- _Exercise details_
Output each line of the data word for word, from the first through the line that holds "The file should", and leave off whatever follows.

- _Information given_
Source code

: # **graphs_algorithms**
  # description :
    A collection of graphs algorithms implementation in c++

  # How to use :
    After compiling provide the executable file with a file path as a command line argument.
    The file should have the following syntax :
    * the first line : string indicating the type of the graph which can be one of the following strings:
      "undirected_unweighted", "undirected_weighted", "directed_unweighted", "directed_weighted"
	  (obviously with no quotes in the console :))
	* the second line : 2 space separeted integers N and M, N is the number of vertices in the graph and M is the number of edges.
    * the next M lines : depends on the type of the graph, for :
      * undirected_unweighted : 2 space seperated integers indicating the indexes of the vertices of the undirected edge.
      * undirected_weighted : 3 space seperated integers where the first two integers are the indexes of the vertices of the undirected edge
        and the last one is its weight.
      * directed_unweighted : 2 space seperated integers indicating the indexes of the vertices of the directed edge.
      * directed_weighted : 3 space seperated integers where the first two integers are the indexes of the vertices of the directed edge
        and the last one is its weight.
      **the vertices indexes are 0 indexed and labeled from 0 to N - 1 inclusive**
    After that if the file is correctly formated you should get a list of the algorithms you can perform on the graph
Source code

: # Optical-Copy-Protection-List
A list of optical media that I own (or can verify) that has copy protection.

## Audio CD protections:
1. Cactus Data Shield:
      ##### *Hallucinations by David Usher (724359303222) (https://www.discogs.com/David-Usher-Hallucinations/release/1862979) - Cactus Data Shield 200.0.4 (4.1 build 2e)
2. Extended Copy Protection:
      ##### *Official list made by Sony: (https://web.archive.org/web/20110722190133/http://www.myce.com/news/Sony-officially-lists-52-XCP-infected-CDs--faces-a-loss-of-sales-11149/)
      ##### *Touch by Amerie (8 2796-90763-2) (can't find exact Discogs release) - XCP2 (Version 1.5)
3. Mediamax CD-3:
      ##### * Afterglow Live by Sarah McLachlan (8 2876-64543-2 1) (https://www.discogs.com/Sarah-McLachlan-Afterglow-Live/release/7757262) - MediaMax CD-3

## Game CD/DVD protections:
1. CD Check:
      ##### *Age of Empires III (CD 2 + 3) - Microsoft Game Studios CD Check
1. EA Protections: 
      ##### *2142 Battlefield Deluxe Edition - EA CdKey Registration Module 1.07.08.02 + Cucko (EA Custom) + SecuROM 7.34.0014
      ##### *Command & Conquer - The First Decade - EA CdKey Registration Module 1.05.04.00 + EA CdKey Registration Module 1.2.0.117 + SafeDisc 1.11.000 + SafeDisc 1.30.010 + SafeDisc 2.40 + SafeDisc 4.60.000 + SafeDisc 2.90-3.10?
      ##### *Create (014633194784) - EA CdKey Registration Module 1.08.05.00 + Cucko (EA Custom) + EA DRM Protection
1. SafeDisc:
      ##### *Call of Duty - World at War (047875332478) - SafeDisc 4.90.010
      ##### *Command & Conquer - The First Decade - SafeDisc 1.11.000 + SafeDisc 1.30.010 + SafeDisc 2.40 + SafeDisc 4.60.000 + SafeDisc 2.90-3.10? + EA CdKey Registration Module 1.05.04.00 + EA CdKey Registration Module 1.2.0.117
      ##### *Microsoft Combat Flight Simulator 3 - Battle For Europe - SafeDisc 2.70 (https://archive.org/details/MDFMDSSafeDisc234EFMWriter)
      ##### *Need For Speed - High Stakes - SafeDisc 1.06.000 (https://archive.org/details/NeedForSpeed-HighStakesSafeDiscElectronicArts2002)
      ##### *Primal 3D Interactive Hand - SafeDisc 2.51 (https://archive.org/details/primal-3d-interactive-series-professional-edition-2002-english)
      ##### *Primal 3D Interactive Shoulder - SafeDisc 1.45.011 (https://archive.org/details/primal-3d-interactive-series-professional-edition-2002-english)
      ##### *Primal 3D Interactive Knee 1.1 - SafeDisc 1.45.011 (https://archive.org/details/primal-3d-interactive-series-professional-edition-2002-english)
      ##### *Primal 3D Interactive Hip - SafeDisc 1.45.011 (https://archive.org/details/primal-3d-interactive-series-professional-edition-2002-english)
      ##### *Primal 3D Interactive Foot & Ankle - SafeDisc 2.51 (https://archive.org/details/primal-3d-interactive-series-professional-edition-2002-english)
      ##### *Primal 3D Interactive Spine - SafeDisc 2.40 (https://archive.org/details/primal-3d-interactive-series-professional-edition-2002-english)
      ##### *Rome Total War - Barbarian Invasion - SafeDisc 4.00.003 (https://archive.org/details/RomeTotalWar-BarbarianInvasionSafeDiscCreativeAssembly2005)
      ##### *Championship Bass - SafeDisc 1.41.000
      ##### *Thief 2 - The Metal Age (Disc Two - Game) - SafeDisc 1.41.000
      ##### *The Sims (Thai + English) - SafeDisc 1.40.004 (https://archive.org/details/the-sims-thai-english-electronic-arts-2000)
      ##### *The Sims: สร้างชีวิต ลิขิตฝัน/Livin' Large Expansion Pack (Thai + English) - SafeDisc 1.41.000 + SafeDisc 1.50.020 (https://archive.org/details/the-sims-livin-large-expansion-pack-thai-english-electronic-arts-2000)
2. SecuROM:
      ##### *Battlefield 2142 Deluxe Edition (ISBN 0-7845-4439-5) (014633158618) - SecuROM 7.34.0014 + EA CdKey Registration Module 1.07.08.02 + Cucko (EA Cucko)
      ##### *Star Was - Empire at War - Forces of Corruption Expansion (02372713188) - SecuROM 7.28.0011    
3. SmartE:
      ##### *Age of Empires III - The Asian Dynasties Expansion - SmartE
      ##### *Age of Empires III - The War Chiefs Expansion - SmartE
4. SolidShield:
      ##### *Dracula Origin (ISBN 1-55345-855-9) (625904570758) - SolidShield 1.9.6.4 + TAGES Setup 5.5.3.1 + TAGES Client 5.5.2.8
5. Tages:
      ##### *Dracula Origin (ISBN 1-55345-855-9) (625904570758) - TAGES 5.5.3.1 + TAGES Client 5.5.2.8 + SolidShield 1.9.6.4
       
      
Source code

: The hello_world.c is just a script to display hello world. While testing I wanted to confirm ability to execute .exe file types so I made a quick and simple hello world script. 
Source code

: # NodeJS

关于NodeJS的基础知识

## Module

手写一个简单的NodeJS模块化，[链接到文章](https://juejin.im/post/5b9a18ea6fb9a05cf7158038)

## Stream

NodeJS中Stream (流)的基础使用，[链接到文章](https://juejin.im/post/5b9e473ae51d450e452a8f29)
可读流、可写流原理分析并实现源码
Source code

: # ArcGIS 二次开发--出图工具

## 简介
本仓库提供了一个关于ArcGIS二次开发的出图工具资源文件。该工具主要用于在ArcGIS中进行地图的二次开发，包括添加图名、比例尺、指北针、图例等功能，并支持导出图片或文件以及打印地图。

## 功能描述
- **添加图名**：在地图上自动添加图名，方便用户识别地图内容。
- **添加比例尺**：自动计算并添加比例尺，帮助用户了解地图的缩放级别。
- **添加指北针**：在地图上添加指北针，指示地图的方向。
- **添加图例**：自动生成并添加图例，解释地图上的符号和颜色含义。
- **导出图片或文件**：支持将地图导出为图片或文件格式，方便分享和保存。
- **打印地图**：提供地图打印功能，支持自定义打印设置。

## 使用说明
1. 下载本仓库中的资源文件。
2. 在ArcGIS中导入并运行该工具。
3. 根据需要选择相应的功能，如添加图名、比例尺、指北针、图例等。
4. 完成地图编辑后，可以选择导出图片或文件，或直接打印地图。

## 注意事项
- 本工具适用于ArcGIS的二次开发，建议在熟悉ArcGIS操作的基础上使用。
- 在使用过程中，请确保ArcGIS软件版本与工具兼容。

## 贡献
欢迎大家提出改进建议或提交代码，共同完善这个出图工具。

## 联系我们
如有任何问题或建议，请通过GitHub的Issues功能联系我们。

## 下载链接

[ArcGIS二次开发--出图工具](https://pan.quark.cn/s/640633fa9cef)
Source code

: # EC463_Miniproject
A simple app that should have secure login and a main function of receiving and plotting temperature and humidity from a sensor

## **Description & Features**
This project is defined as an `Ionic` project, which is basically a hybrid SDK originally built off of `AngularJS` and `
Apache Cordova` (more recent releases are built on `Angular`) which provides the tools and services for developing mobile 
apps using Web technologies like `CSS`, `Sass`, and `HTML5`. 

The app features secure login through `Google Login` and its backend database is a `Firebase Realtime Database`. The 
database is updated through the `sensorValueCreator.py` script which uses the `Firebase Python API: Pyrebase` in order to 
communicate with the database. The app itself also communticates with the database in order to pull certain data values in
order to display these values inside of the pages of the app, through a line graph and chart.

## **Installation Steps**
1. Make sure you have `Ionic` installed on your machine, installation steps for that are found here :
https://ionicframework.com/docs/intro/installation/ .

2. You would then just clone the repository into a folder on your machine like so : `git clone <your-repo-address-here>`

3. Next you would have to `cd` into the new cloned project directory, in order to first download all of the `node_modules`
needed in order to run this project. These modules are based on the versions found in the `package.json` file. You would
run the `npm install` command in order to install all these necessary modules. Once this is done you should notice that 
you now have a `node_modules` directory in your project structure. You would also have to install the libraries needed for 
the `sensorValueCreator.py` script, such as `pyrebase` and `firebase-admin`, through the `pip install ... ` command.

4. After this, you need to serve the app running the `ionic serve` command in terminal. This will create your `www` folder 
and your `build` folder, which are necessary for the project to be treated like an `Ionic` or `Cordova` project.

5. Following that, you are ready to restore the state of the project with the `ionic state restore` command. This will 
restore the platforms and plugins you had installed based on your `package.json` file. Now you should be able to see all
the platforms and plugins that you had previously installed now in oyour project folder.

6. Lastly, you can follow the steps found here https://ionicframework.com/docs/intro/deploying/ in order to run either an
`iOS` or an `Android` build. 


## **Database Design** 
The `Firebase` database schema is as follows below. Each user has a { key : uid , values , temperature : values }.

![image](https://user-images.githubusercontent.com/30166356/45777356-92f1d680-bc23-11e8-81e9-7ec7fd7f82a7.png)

- _Response box_
Source code

: # **graphs_algorithms**
  # description :
    A collection of graphs algorithms implementation in c++

  # How to use :
    After compiling provide the executable file with a file path as a command line argument.
    The file should have the following syntax :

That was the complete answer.